まず何よりもウイルス感染は、最初の量が重要であることを再確認した。ウイルス感染単位を千単位、一万単位、十万単位で鼻から感染させると、10万単位感染させたマウスは全例死亡するが、千単位では全く死亡しない。そして、1万単位ではちょうど半分が10日程度で死亡するが、あとは回復する。しかも感染2日目から、肺には多くのウイルスが侵入しており、上気道が一体化していることがわかる。ただ、この結果を人間にそのまま当てはめるのは難しいと思う。というのも、ACE2の発現量は人間の場合、鼻粘膜上皮と比べて肺の上皮は低いため、おそらく拡大の速度は異なる可能性がある。

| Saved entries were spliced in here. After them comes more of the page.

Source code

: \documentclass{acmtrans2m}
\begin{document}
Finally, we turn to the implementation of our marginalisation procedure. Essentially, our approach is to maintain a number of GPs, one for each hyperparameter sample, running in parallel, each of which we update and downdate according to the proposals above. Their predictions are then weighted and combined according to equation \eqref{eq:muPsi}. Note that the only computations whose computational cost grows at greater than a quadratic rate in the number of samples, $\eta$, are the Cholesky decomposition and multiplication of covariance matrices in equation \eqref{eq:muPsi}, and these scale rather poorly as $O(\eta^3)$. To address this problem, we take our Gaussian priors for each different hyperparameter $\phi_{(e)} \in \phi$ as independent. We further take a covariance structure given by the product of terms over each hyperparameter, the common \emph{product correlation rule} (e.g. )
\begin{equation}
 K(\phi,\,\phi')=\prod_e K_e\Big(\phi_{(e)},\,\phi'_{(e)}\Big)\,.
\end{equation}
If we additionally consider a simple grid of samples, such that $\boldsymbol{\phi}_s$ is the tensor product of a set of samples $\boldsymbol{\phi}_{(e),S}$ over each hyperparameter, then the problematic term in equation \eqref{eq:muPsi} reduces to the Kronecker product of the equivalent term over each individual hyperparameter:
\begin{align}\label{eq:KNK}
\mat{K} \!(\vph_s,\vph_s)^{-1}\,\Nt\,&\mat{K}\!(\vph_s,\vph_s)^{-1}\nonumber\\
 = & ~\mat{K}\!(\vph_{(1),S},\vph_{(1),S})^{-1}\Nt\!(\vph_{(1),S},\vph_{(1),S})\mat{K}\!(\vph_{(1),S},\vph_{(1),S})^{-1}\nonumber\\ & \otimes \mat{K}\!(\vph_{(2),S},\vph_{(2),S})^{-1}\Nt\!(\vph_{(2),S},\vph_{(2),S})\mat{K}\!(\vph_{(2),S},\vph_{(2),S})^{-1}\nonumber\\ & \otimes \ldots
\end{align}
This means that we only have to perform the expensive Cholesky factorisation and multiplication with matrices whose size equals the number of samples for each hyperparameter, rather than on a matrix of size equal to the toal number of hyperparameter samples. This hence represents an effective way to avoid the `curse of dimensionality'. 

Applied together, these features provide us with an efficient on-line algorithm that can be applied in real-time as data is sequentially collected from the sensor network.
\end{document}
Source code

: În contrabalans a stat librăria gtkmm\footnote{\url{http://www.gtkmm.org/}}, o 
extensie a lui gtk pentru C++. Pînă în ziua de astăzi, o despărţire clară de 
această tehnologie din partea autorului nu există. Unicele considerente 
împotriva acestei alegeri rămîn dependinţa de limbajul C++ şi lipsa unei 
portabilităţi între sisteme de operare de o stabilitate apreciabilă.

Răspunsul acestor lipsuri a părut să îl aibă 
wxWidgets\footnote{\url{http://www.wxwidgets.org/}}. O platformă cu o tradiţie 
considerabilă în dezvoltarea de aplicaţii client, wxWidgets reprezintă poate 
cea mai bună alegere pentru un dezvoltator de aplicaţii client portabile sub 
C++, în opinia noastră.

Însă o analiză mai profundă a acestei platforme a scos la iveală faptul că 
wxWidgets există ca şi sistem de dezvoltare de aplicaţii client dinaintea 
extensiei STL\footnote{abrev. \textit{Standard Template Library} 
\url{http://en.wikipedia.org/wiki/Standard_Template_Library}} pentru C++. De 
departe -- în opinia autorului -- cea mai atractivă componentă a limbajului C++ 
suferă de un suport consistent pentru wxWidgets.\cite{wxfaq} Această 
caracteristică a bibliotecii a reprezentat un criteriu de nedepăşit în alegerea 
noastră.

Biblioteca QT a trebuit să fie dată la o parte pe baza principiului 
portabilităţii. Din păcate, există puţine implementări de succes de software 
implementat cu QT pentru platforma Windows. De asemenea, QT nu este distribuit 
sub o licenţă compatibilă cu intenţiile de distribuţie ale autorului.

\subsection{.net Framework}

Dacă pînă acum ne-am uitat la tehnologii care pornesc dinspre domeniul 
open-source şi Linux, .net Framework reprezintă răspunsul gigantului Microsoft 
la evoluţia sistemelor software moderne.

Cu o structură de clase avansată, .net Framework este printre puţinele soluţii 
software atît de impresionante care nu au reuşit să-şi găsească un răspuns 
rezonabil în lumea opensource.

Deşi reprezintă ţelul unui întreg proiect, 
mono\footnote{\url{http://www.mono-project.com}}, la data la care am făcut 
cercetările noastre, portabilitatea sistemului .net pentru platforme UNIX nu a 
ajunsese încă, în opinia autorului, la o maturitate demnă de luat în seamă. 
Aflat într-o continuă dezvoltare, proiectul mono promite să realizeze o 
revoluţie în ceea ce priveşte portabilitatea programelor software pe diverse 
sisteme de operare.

この研究が面白いと思ったもう一つの理由は、鼻粘膜に感染した場合、ウイルスは速やかに脳へ移行する可能性を示した点だ。この実験系では、Cov2はもっぱら上皮細胞のみに感染し、嗅細胞には感染を認めない。それでも、感染後6日で他の臓器より先に脳でウイルスが認められることには驚く。重症例での検討が中心だが、Covid-19感染により脳は異常が見られることが知られている。脳への伝搬に神経細胞は関与しないのかも含めて、詳しい解析が必要だと思う。

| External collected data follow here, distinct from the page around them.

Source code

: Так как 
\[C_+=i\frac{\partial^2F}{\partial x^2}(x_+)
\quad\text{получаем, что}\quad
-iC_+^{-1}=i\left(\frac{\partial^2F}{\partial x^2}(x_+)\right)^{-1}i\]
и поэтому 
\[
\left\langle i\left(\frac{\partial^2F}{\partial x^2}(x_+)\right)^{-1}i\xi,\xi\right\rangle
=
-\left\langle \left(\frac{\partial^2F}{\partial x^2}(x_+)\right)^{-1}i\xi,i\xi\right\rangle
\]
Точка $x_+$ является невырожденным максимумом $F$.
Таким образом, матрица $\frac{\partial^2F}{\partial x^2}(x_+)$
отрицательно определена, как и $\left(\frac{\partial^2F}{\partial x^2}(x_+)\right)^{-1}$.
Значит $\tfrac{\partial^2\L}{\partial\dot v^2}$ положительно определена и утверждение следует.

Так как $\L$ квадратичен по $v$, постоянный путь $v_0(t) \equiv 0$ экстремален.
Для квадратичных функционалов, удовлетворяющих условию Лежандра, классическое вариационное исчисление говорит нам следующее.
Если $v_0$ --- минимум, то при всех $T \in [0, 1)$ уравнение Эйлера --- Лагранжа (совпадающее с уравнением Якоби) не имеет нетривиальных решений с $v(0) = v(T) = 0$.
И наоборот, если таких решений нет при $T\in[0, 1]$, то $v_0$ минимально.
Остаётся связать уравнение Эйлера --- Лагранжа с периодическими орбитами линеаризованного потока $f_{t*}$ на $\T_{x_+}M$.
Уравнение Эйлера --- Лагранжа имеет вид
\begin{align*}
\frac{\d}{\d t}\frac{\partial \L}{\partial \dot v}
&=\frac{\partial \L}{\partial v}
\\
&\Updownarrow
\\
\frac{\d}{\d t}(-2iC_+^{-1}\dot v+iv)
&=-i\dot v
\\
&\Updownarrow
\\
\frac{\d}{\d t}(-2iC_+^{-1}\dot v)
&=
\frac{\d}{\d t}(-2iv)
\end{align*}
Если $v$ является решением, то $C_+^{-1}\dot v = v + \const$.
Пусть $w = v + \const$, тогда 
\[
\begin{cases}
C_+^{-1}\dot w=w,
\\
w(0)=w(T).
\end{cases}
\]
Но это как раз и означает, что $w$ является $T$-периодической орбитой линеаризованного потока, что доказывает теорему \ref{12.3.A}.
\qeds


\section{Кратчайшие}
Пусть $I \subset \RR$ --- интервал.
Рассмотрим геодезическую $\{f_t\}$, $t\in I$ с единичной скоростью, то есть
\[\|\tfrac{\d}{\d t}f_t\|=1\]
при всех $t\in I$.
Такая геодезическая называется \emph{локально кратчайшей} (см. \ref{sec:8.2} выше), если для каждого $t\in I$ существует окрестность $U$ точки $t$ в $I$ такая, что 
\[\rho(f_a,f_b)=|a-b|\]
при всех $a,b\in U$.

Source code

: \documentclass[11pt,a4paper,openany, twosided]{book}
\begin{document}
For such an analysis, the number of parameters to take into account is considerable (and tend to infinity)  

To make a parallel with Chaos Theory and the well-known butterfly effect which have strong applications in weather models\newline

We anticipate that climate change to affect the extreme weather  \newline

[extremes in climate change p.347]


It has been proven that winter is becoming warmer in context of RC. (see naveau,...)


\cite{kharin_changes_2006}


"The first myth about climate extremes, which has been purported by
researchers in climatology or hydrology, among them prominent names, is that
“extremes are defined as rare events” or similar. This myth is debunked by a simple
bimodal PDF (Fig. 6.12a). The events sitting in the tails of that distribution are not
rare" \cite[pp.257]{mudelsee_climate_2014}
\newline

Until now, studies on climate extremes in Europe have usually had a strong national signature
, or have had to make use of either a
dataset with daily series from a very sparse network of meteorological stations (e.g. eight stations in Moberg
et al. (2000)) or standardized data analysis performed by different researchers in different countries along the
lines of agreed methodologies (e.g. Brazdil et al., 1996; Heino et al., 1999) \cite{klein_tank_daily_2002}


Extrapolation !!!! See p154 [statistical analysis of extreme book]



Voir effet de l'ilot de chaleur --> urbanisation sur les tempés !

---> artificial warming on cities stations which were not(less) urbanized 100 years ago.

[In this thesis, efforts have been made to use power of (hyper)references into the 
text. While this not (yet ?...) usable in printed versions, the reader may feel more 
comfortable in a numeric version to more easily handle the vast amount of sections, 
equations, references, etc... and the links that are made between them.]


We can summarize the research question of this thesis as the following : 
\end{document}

神経細胞には感染しないことを利用して、感染による嗅覚障害のメカニズムについて調べ、神経支持上皮細胞が失われるだけで、十分嗅覚障害が出ることを確認している。人間では、嗅細胞への感染を示すデータもあるが、おそらく初期の症状として見られる嗅覚障害は、神経細胞への感染は伴わない様に感じた。

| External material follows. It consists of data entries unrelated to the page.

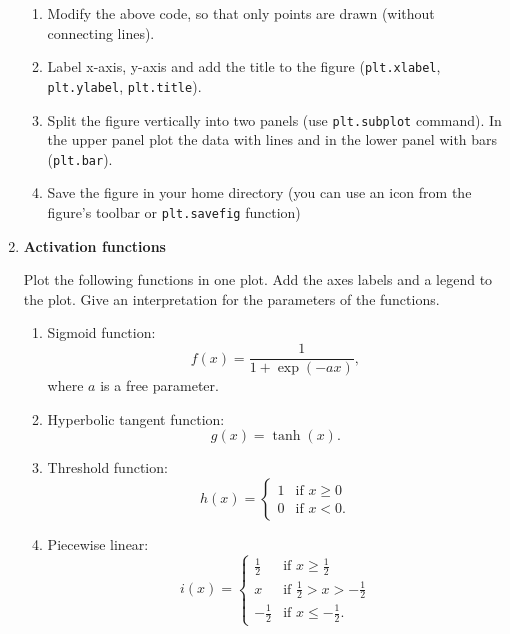 \documentclass[12pt, a4]{article}
\begin{document}
\begin{enumerate}
    \begin{enumerate}
        \item Modify the above code, so that only points are drawn (without connecting lines).
        \item Label x-axis, y-axis and add the title to the figure (\texttt{plt.xlabel}, \texttt{plt.ylabel}, \texttt{plt.title}).
        \item Split the figure vertically into two panels (use \texttt{plt.subplot} command). In the upper panel plot the data with lines and in the lower panel with bars (\texttt{plt.bar}).
        \item Save the figure in your home directory (you can use an icon from the figure's toolbar or \texttt{plt.savefig} function)
    \end{enumerate}

    \item \textbf{Activation functions}
    \label{ex:activation}

        Plot the following functions in one plot. Add the axes labels and a legend to the plot. Give an interpretation for the parameters of the functions.
    
        \begin{enumerate}
            \item Sigmoid function:
                $$f(x)=\frac{1}{1+\exp(-ax)},$$ 
                where $a$ is a free parameter.
            \item Hyperbolic tangent function:
                $$g(x)=\tanh(x).$$
            \item Threshold function:
                \begin{equation*}
                    h(x)=\begin{cases}1 & \text{if $x\geq0$} \\
                                    0 & \text{if $x<0$.}
                        \end{cases}
                \end{equation*}
            \item Piecewise linear:
                \begin{equation*}
                    i(x)=\begin{cases} \frac{1}{2}& \text{if $x\geq\frac{1}{2}$} \\
                        x & \text{if $\frac{1}{2}>x>-\frac{1}{2}$} \\
                        -\frac{1}{2} & \text{if $x\leq-\frac{1}{2}$.}
                        \end{cases}
                \end{equation*}
    

\end{enumerate}
\end{enumerate}
\end{document}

この研究からわかるのは、初期の気道へのウイルス感染量を一桁減らすことで大きな効果があることを示している。もちろん、話す時間を一桁減らすこと、あるいは口内洗浄を繰り返すことでこれは可能かもしれない。ただ、ラマやラクダのH単鎖抗体を用いると、安くて有効な感染防御が可能だと主張する論文が11月5日、Scienceにやはりオンライン掲載された。

このHPでもラマのH単鎖抗体については何度も紹介してきたが、この抗体の利点はバクテリアや酵母で活性の高い抗体を産生できるので、価格を安く抑えることができる点だ。以前、抗体を発現する酵母を家畜に食べさせて腸炎を抑えるという論文を紹介したが(https://aasj.jp/news/watch/9968)、この技術をウイルス感染に必要なSタンパク阻害抗体作成に利用する話だ。我が国も含め、Cov2を中和するH単鎖抗体の論文は多く報告されているが、この研究では、トライマーにすることで、極めて高い中和活性を達成するとともに、なんと生産コストが安いだけでなく、凍らせても、凍結乾燥しても、さらには熱を加えても安定で、エアロゾルスプレーとして使える抗体へと進化させている。是非、食事の前に鼻にスプレーする製品を早く完成させて欲しい。

以上、感染が拡大しているが、感染防御の手段の開発も加速していることを伝えたい。